Con cariño y dolor, lo despido con un cuento ficcional que comparto con ustedes, mis amigos, y quienes deseen leerlo:
Mi perro Peter
Las noches serenas con luna en los campos de Anta, allá lejos, en la montaña, son tristes y frías; frías, silenciosas y solitarias. Los años y una vaga ceguera me vedaron para siempre distinguir con claridad el azul mañanero de la sierra. Ahora, sin colores ni escolta, los monólogos son conmigo mismo: un hombre en pena, que habla solo y se acompaña con el atronador silencio campesino.
Peter, mi perro, anoche agonizaba su vejez en el rancho. Murió a la madrugada. Sacando fuerzas de donde no las tenía, lo abrazaba con los ojos llorosos, buscando los suyos. Hasta minutos antes se extraviaban suplicantes. Entre la sensación de ausencia y soledad, de a poco me detenía para enjugarme las lágrimas y rastrear un insostenible sosiego para mi alma exhausta.
El ermitaño cortejo de la mañana siguiente consistió en un mínimo ritual, en lo profundo de una tumba cubierta de geranios y diminutas margaritas blancas. Era el mismo lugar donde mudaron en tierra partes de mi vida: los recuerdos localizables de los demás compañeros perrunos, y ahora Peter.
Sin embargo, una mezquindad metafísica no supo ni quiso encargarse de enterrar con él mi dolor y angustia.
No sé cuándo nací ni cuantos años tengo.
No es que haya olvidado mi edad, pero calcule usted, tuve seis perros.
He vivido lo que ellos. Como compañeros que se alivian uno al otro no tuvimos divergencias; compartíamos nuestras claras alegrías, los días, las noches y hasta las horas de comer; total, siempre eran tiempos de penurias y la carne era un bien escaso; hasta los huesos eran escasos. Coincidíamos en cuestiones etéreas y en las gracias que nos regalábamos. Es cierto que no hay palabras que expliquen el decurso de una pulcra y única amistad; al menos yo lo entiendo así. Pero sé que con cada una de ellos había conformado eslabones de un séquito amigo que fue calando, en cada caso, muy hondo en mi corazón.

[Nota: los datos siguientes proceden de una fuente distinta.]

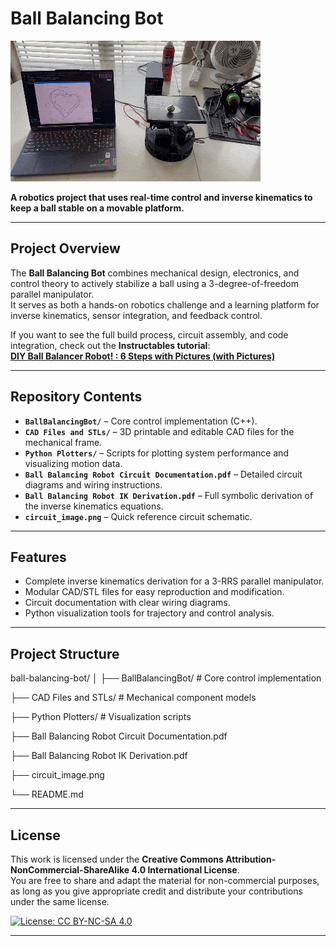 # Ball Balancing Bot

![Ball Balancing Bot Demo](ball-balancing-demo.gif)

**A robotics project that uses real-time control and inverse kinematics to keep a ball stable on a movable platform.**

---

## Project Overview

The **Ball Balancing Bot** combines mechanical design, electronics, and control theory to actively stabilize a ball using a 3-degree-of-freedom parallel manipulator.  
It serves as both a hands-on robotics challenge and a learning platform for inverse kinematics, sensor integration, and feedback control.

If you want to see the full build process, circuit assembly, and code integration, check out the **Instructables tutorial**:  
[**DIY Ball Balancer Robot! : 6 Steps with Pictures (with Pictures)**](https://www.instructables.com/Lets-Make-a-Ball-Balancer-Robot/)

---

## Repository Contents

- **`BallBalancingBot/`** – Core control implementation (C++).
- **`CAD Files and STLs/`** – 3D printable and editable CAD files for the mechanical frame.
- **`Python Plotters/`** – Scripts for plotting system performance and visualizing motion data.
- **`Ball Balancing Robot Circuit Documentation.pdf`** – Detailed circuit diagrams and wiring instructions.
- **`Ball Balancing Robot IK Derivation.pdf`** – Full symbolic derivation of the inverse kinematics equations.
- **`circuit_image.png`** – Quick reference circuit schematic.

---

## Features

- Complete inverse kinematics derivation for a 3-RRS parallel manipulator.
- Modular CAD/STL files for easy reproduction and modification.
- Circuit documentation with clear wiring diagrams.
- Python visualization tools for trajectory and control analysis.

---

## Project Structure

ball-balancing-bot/
│
├── BallBalancingBot/ # Core control implementation

├── CAD Files and STLs/ # Mechanical component models

├── Python Plotters/ # Visualization scripts

├── Ball Balancing Robot Circuit Documentation.pdf

├── Ball Balancing Robot IK Derivation.pdf

├── circuit_image.png

└── README.md

---

## License

This work is licensed under the **Creative Commons Attribution-NonCommercial-ShareAlike 4.0 International License**.  
You are free to share and adapt the material for non-commercial purposes, as long as you give appropriate credit and distribute your contributions under the same license.

[![License: CC BY-NC-SA 4.0](https://licensebuttons.net/l/by-nc-sa/4.0/88x31.png)](https://creativecommons.org/licenses/by-nc-sa/4.0/)

---
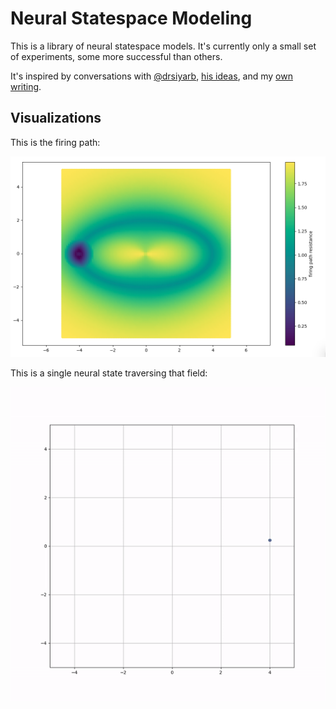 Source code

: # Neural Statespace Modeling

This is a library of neural statespace models. It's currently only a small set of experiments, some more successful than others.

It's inspired by conversations with [@drsiyarb](https://github.com/drsiyarb), [his ideas](https://github.com/drsiyarb/NDCA), and my [own writing](https://bartholomy.substack.com/).

## Visualizations

This is the firing path:

![field](img/field.png)

This is a single neural state traversing that field:

![path](img/path.gif)
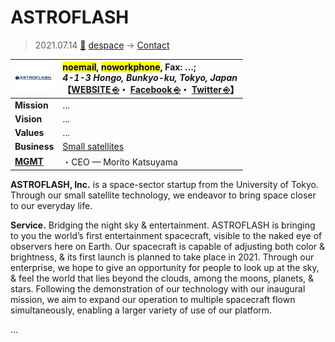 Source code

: # ASTROFLASH
> 2021.07.14 [🚀](../../index/index.md) [despace](../index.md) → [Contact](../contact.md)

|[![](../f/contact/a/astroflash_logo1_thumb.webp)](../f/contact/a/astroflash_logo1.webp)|<mark>noemail</mark>, <mark>noworkphone</mark>, Fax: …;<br> *4-1-3 Hongo, Bunkyo-ku, Tokyo, Japan*<br> 【[WEBSITE ⎆](https://www.astroflash.co.jp/)・ [Facebook ⎆](https://www.facebook.com/%E6%A0%AA%E5%BC%8F%E4%BC%9A%E7%A4%BE-AstroFlash-102836837889426/)・ [Twitter ⎆](https://twitter.com/ASTROFLASH2019)】|
|:-|:-|
|**Mission**|…|
|**Vision**|…|
|**Values**|…|
|**Business**|[Small satellites](../sc.md)|
|**[MGMT](../mgmt.md)**|・CEO — Morito Katsuyama |

**ASTROFLASH, Inc.** is a space-sector startup from the University of Tokyo. Through our small satellite technology, we endeavor to bring space closer to our everyday life.

**Service.** ​Bridging the night sky & entertainment. ASTROFLASH is bringing to you the world’s first entertainment spacecraft, visible to the naked eye of observers here on Earth. Our spacecraft is capable of adjusting both color & brightness, & its first launch is planned to take place in 2021. Through our enterprise, we hope to give an opportunity for people to look up at the sky, & feel the world that lies beyond the clouds, among the moons, planets, & stars. Following the demonstration of our technology with our inaugural mission, we aim to expand our operation to multiple spacecraft flown simultaneously, enabling a larger variety of use of our platform.

<p style="page-break-after:always"> </p>

…
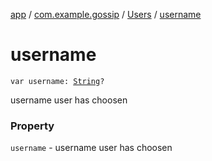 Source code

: [app](../../index.md) / [com.example.gossip](../index.md) / [Users](index.md) / [username](./username.md)

# username

`var username: `[`String`](https://kotlinlang.org/api/latest/jvm/stdlib/kotlin/-string/index.html)`?`

username user has choosen

### Property

`username` - username user has choosen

La ausencia de Peter desató un proceso devastador. La desgracia despojó a este intrascendente personaje de los paseos por los montes y las cañadas para detenernos, de pronto y sin razón, en momentos de tranquila introspección, para distinguir la bella devolución de voces, trinos y cantos de los ecos vallistos.
La singularidad de mi conciencia, abierta a compartir el mundo universal, no se encuentra confinada a la unidad limitadísima de solo un individuo biológico. Creo que todos somos variantes de un orden que corre el telón de la bella y compleja naturaleza, que nos permite disfrutar felices los innumerables géneros vivos que pueblan nuestro pequeñísimo astro.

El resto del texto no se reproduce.